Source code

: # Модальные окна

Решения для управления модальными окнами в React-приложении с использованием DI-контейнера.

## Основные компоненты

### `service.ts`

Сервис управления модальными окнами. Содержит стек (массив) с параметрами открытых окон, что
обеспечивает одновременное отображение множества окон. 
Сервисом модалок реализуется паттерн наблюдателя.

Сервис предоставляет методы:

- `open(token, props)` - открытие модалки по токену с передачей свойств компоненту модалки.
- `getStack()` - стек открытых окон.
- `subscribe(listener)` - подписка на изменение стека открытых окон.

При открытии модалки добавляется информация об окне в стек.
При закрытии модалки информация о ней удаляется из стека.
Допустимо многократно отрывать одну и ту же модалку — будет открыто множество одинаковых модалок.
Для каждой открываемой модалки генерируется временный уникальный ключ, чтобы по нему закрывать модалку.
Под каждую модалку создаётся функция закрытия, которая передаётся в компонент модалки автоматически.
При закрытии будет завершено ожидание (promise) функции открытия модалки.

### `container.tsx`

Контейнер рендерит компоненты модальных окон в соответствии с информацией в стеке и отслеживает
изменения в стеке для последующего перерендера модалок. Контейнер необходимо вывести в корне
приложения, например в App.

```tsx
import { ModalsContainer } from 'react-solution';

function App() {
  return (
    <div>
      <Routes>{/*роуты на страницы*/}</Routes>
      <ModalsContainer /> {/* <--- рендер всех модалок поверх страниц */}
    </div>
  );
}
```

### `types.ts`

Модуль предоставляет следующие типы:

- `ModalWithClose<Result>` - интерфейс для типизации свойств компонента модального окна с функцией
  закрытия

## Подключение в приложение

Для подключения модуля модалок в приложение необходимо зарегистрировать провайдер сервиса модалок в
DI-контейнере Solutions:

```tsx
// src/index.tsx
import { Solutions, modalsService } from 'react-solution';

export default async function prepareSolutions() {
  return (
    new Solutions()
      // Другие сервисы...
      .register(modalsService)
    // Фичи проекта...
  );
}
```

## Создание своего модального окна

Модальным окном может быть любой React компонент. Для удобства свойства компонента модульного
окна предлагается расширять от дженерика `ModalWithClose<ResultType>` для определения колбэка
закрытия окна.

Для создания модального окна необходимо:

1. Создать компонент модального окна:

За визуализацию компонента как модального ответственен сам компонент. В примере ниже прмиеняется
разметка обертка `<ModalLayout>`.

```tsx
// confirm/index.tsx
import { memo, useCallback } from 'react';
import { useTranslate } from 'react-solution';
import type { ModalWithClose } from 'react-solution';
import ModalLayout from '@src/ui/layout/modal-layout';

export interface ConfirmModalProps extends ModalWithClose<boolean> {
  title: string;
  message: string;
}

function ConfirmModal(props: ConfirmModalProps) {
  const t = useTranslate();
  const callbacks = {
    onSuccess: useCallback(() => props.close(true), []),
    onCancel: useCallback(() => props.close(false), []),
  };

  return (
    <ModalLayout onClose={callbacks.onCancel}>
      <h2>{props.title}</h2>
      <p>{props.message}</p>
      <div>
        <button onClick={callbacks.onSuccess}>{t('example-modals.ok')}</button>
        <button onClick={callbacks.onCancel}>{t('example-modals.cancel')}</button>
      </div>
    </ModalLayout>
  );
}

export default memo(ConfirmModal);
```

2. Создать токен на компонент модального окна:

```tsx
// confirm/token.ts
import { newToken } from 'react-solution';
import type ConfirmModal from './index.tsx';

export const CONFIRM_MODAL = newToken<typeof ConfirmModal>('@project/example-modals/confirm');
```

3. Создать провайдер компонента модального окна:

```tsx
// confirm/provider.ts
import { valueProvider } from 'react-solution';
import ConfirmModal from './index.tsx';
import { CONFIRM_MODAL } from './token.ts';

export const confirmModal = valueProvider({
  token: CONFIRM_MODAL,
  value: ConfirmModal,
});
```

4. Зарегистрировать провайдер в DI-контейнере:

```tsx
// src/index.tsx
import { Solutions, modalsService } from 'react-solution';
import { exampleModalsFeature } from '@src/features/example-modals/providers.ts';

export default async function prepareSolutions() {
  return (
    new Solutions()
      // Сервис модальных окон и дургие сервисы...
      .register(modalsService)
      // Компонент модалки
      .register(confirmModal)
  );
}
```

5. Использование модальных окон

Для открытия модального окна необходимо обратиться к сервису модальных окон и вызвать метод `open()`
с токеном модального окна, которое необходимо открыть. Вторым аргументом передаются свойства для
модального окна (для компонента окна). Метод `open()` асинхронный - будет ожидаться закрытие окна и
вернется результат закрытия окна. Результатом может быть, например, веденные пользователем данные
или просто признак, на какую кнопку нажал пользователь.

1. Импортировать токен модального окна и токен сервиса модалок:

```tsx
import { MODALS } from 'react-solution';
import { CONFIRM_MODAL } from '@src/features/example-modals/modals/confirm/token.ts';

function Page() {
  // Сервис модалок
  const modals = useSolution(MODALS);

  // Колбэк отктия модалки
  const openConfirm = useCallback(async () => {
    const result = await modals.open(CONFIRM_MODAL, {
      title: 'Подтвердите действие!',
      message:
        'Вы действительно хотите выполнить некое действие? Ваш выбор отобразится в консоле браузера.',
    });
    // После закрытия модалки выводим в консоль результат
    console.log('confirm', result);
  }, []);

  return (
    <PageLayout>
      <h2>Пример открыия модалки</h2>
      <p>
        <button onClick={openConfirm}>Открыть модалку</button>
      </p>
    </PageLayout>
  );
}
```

####

### Task goal
Scan the lines above for "ModalWithClose", then copy every one that has it.

### Finished exercise
- `ModalWithClose<Result>` - интерфейс для типизации свойств компонента модального окна с функцией
окна предлагается расширять от дженерика `ModalWithClose<ResultType>` для определения колбэка
import type { ModalWithClose } from 'react-solution';
export interface ConfirmModalProps extends ModalWithClose<boolean> {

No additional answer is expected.